The group that tends to churn more are people from Germany, non active members, women, people with more than 2 products and older people. For the geographical and gender feature it was decided to create an additional feature combining both, which has increased the correlation with the target, especially considering that the highest Pearson correlation can be seen in the age (0.34) and it is not very high. However, the **age, number of products and active membership has remain as the most important features for the models**.
For the models, an **AUC of 0.89** was achieved, combining **CatBoost**, **XGBoost** and **LightGBM**, being this three the ones that alone showed the best performance.
Future Improvements:
- Feature extraction has shown to increase the correlation with the churn. This possibility can be further explored and create additional features.
- Adding more data of people who churned can be also helpful as oversampling would oly overfit the model adding duplicated features and undersampling would reduce the data to 20% of the original data.
- Trying other models or hyperparameter tuning can be also helpful to get better results. However, a GridSearch over LightGBM was carried out and no improvements could be seen.
- Better analysing the feature importance using permutation importance or SHAP
- Eliminating features that can lead to an AUC reduction
## 👨🔬 Exploratory Data AnalysisThe first step of the project involved a comprehensive analysis of the dataset, including its columns and distribution. The idea was to identify correlations, outliers and the need to perform feature engineering.
The train dataset contains information on bank customers who either left the bank or continue to be a customer (target column Exited). There are in total 14 columns, mostly numerical with 3 categorical columns:
- `CustomerId`: A unique identifier for each customer
- `Surname`: The customer's surname or last name
- `CreditScore`: A numerical value representing the customer's credit score
- `Geography`: The country where the customer resides (France, Spain or Germany)

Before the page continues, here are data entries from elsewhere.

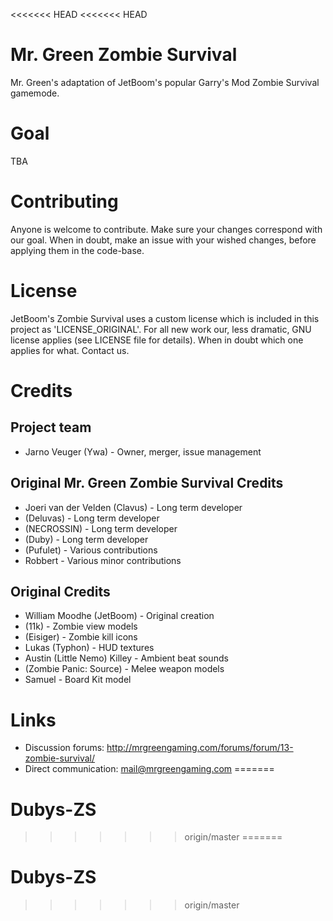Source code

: <<<<<<< HEAD
<<<<<<< HEAD
# Mr. Green Zombie Survival
Mr. Green's adaptation of JetBoom's popular Garry's Mod Zombie Survival gamemode.

# Goal
TBA

# Contributing
Anyone is welcome to contribute. Make sure your changes correspond with our goal. When in doubt, make an issue with your wished changes, before applying them in the code-base.

# License
JetBoom's Zombie Survival uses a custom license which is included in this project as 'LICENSE_ORIGINAL'. For all new work our, less dramatic, GNU license applies (see LICENSE file for details).
When in doubt which one applies for what. Contact us.

# Credits
## Project team
* Jarno Veuger (Ywa) - Owner, merger, issue management

## Original Mr. Green Zombie Survival Credits
* Joeri van der Velden (Clavus) - Long term developer
* (Deluvas) - Long term developer
* (NECROSSIN) - Long term developer
* (Duby) - Long term developer
* (Pufulet) - Various contributions
* Robbert - Various minor contributions

## Original Credits
* William Moodhe (JetBoom) - Original creation
* (11k) - Zombie view models
* (Eisiger) - Zombie kill icons
* Lukas (Typhon) - HUD textures
* Austin (Little Nemo) Killey - Ambient beat sounds
* (Zombie Panic: Source) - Melee weapon models
* Samuel - Board Kit model

# Links
* Discussion forums: http://mrgreengaming.com/forums/forum/13-zombie-survival/
* Direct communication: mail@mrgreengaming.com
=======
# Dubys-ZS
>>>>>>> origin/master
=======
# Dubys-ZS
>>>>>>> origin/master
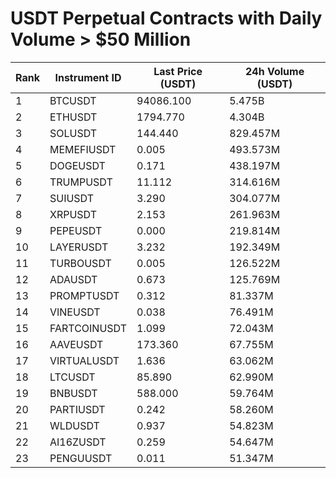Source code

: # USDT Perpetual Contracts with Daily Volume > $50 Million

| Rank | Instrument ID | Last Price (USDT) | 24h Volume (USDT) |
|------|---------------|-------------------|-------------------|
| 1 | BTCUSDT | 94086.100 | 5.475B |
| 2 | ETHUSDT | 1794.770 | 4.304B |
| 3 | SOLUSDT | 144.440 | 829.457M |
| 4 | MEMEFIUSDT | 0.005 | 493.573M |
| 5 | DOGEUSDT | 0.171 | 438.197M |
| 6 | TRUMPUSDT | 11.112 | 314.616M |
| 7 | SUIUSDT | 3.290 | 304.077M |
| 8 | XRPUSDT | 2.153 | 261.963M |
| 9 | PEPEUSDT | 0.000 | 219.814M |
| 10 | LAYERUSDT | 3.232 | 192.349M |
| 11 | TURBOUSDT | 0.005 | 126.522M |
| 12 | ADAUSDT | 0.673 | 125.769M |
| 13 | PROMPTUSDT | 0.312 | 81.337M |
| 14 | VINEUSDT | 0.038 | 76.491M |
| 15 | FARTCOINUSDT | 1.099 | 72.043M |
| 16 | AAVEUSDT | 173.360 | 67.755M |
| 17 | VIRTUALUSDT | 1.636 | 63.062M |
| 18 | LTCUSDT | 85.890 | 62.990M |
| 19 | BNBUSDT | 588.000 | 59.764M |
| 20 | PARTIUSDT | 0.242 | 58.260M |
| 21 | WLDUSDT | 0.937 | 54.823M |
| 22 | AI16ZUSDT | 0.259 | 54.647M |
| 23 | PENGUUSDT | 0.011 | 51.347M |
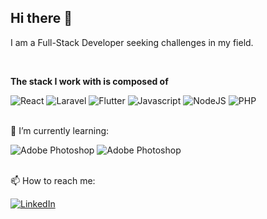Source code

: ## Hi there 👋

I am a Full-Stack Developer seeking challenges in my field. 

<br>

**The stack I work with is composed of**

<div display="flex">
  <img src="https://img.shields.io/badge/react-%2320232a.svg?style=for-the-badge&logo=react&logoColor=%2361DAFB" alt="React"/>
  <img src="https://img.shields.io/badge/laravel-%23F05340.svg?style=for-the-badge&logo=laravel&logoColor=white" alt="Laravel"/>
  <img src="https://img.shields.io/badge/flutter-%230553B1.svg?style=for-the-badge&logo=flutter&logoColor=white" alt="Flutter"/>
  <img src="https://img.shields.io/badge/javascript-%23f7df1e.svg?style=for-the-badge&logo=javascript&logoColor=white" alt="Javascript"/>
  <img src="https://img.shields.io/badge/node.js-%2344883e.svg?style=for-the-badge&logo=node.js&logoColor=white" alt="NodeJS"/>
  <img src="https://img.shields.io/badge/php-%238892bf.svg?style=for-the-badge&logo=php&logoColor=white" alt="PHP"/>
</div>

<br>

🌱 I’m currently learning:

<div display="flex">
  <img src="https://img.shields.io/badge/adobe%20photoshop-%239bc3fc.svg?style=for-the-badge&logo=adobe%20photoshop&logoColor=%233c327b" alt="Adobe Photoshop"/>
  <img src="https://img.shields.io/badge/next.js-%239bc3fc.svg?style=for-the-badge&logo=adobe%20photoshop&logoColor=%233c327b" alt="Adobe Photoshop"/>
</div>

<br>

📫 How to reach me:

<div display="flex">
  <a href="https://www.linkedin.com/in/adriana-christina-quiroz-correa-7b34082a1/">
    <img src="https://img.shields.io/badge/linkedin-%230077B5.svg?style=for-the-badge&logo=linkedin&logoColor=white" alt="LinkedIn"/>
  </a>
</div>

<!--
**AdriQuiz/AdriQuiz** is a ✨ _special_ ✨ repository because its `README.md` (this file) appears on your GitHub profile.

Here are some ideas to get you started:

- 🔭 I’m currently working on ...
- 🌱 I’m currently learning ...
- 👯 I’m looking to collaborate on ...
- 🤔 I’m looking for help with ...
- 💬 Ask me about ...
- 📫 How to reach me: ...
- 😄 Pronouns: ...
- ⚡ Fun fact: ...
-->
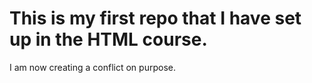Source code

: # This is my first repo that I have set up in the HTML course.
I am now creating a conflict on purpose.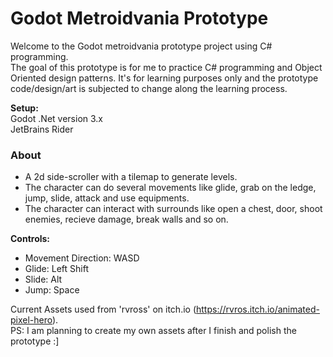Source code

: # Godot Metroidvania Prototype

Welcome to the Godot metroidvania prototype project using C# programming.\
The goal of this prototype is for me to practice C# programming and Object Oriented design patterns.
It's for learning purposes only and the prototype code/design/art is subjected to change along the learning process.

**Setup:**\
Godot .Net version 3.x\
JetBrains Rider

### About
- A 2d side-scroller with a tilemap to generate levels.
- The character can do several movements like glide, grab on the ledge, jump, slide, attack and use equipments.
- The character can interact with surrounds like open a chest, door, shoot enemies, recieve damage, break walls and so on.

**Controls:**
- Movement Direction: WASD
- Glide: Left Shift
- Slide: Alt
- Jump: Space


Current Assets used from 'rvross' on itch.io (https://rvros.itch.io/animated-pixel-hero). \
PS: I am planning to create my own assets after I finish and polish the prototype :]
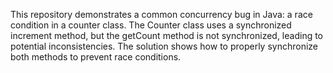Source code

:This repository demonstrates a common concurrency bug in Java: a race condition in a counter class. The Counter class uses a synchronized increment method, but the getCount method is not synchronized, leading to potential inconsistencies. The solution shows how to properly synchronize both methods to prevent race conditions.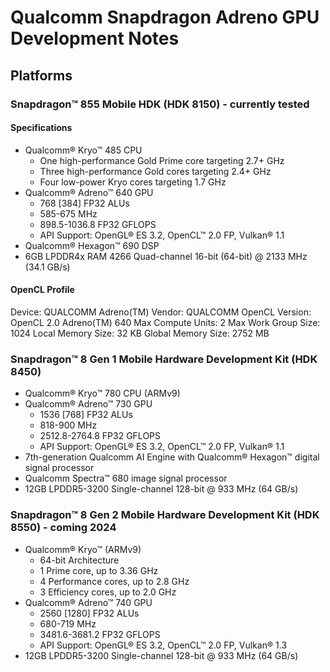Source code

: # Qualcomm Snapdragon Adreno GPU Development Notes

## Platforms

### Snapdragon™ 855 Mobile HDK (HDK 8150) - currently tested
#### Specifications
 - Qualcomm® Kryo™ 485 CPU 
   - One high-performance Gold Prime core targeting 2.7+ GHz
   - Three high-performance Gold cores targeting 2.4+ GHz
   - Four low-power Kryo cores targeting 1.7 GHz
 - Qualcomm® Adreno™ 640 GPU
   - 768 [384] FP32 ALUs  
   - 585-675 MHz
   - 898.5-1036.8 FP32 GFLOPS
   - API Support: OpenGL® ES 3.2, OpenCL™ 2.0 FP, Vulkan® 1.1
 - Qualcomm® Hexagon™ 690 DSP
 - 6GB LPDDR4x RAM 4266 Quad-channel 16-bit (64-bit) @ 2133 MHz (34.1 GB/s)

#### OpenCL Profile
Device: QUALCOMM Adreno(TM)
Vendor: QUALCOMM
OpenCL Version: OpenCL 2.0 Adreno(TM) 640
Max Compute Units: 2
Max Work Group Size: 1024
Local Memory Size: 32 KB
Global Memory Size: 2752 MB

### Snapdragon™ 8 Gen 1 Mobile Hardware Development Kit (HDK 8450)
 - Qualcomm® Kryo™ 780 CPU (ARMv9)
 - Qualcomm® Adreno™ 730 GPU
   - 1536 [768] FP32 ALUs  
   - 818-900 MHz
   - 2512.8-2764.8 FP32 GFLOPS
   - API Support: OpenGL® ES 3.2, OpenCL™ 2.0 FP, Vulkan® 1.1
 - 7th-generation Qualcomm AI Engine with Qualcomm® Hexagon™ digital signal processor
 - Qualcomm Spectra™ 680 image signal processor
 - 12GB LPDDR5-3200 Single-channel 128-bit @ 933 MHz (64 GB/s)

### Snapdragon™ 8 Gen 2 Mobile Hardware Development Kit (HDK 8550) - coming 2024
 - Qualcomm® Kryo™ (ARMv9)
   - 64-bit Architecture
   - 1 Prime core, up to 3.36 GHz 
   - 4 Performance cores, up to 2.8 GHz
   - 3 Efficiency cores, up to 2.0 GHz 
 - Qualcomm® Adreno™ 740 GPU
   - 2560 [1280] FP32 ALUs  
   - 680-719 MHz
   - 3481.6-3681.2 FP32 GFLOPS
   - API Support: OpenGL® ES 3.2, OpenCL™ 2.0 FP, Vulkan® 1.3
 - 12GB LPDDR5-3200 Single-channel 128-bit @ 933 MHz (64 GB/s)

- `Gender`: The customer's gender (Male or Female)
- `Age`: The customer's age.
- `Tenure`: The number of years the customer has been with the bank
- `Balance`: The customer's account balance
- `NumOfProducts`: The number of bank products the customer uses (e.g., savings account, credit card)
- `HasCrCard`: Whether the customer has a credit card (1 = yes, 0 = no)
- `IsActiveMember`: Whether the customer is an active member (1 = yes, 0 = no)
- `EstimatedSalary`: The estimated salary of the customer
- `Exited`: Whether the customer has churned (1 = yes, 0 = no)
### 📊 Labels Distribution
The labels distribution showed that the target variable is not well-balanced, representing churn rate only 21% of the samples. This required to set a threshold on the modelling in order to avoid too many FN and FP. Oversampling was tested and led to overfitting, because the samples created were duplicates and undersampling did not improved the model performance.
![]()
### 📈 Features Distribution
The feature distribution revealed that `CreditScore` and `Age` showed a significant amount of outliers and 50 % of the clients had a `Balance`, which represents the amount of money in the account, of 0.
![]()
![]()
![]()
People with 3 and 4 products show the higher churn rate with 88 %, but it only represents 2 % of the clients. On the other hand people with only 1 product have the higher churn rate specific weight as it accounts for 46 % of all churns and 34 % within it distribution group.
People with 2 products only churn by 6 %, representing the most stable group.
![]()
### 🔢 Correlation
`Age`, `NumOfProducts`, `Balance` and `isActiveMember` are the only ones correlated with the target, although the correlation, 0.34 for age is not very high. This meant that we performed feature engineering to identify the most impactful features for the models.
![]()
## 📳 Feature Engineering
Due to the fact that the majority of the data are not symmetrically distributed or showed a classification distribution the following new features were created:
- `Age_Category`: grouping `Age` in bins of 5 years
- `Salary_Category`: grouping `EstimatedSalary` in bins of 10'000 USD
- `Balance_Class`: creating a category (0,1), whether it has money in the account or not
- `Geo_Gender`: grouping `Geography` with GenderAfterwards mainly two methodologies were used to check the feature importance for specific models:
- **Mutual Info Classification**: This method basically utilizes mutual information. It calculates the mutual information value for each of the independent variables with respect to the dependent variable and selects the ones which have the most information gain. In other words, it basically measures the dependency of features with the target value. A higher score means more dependent variables.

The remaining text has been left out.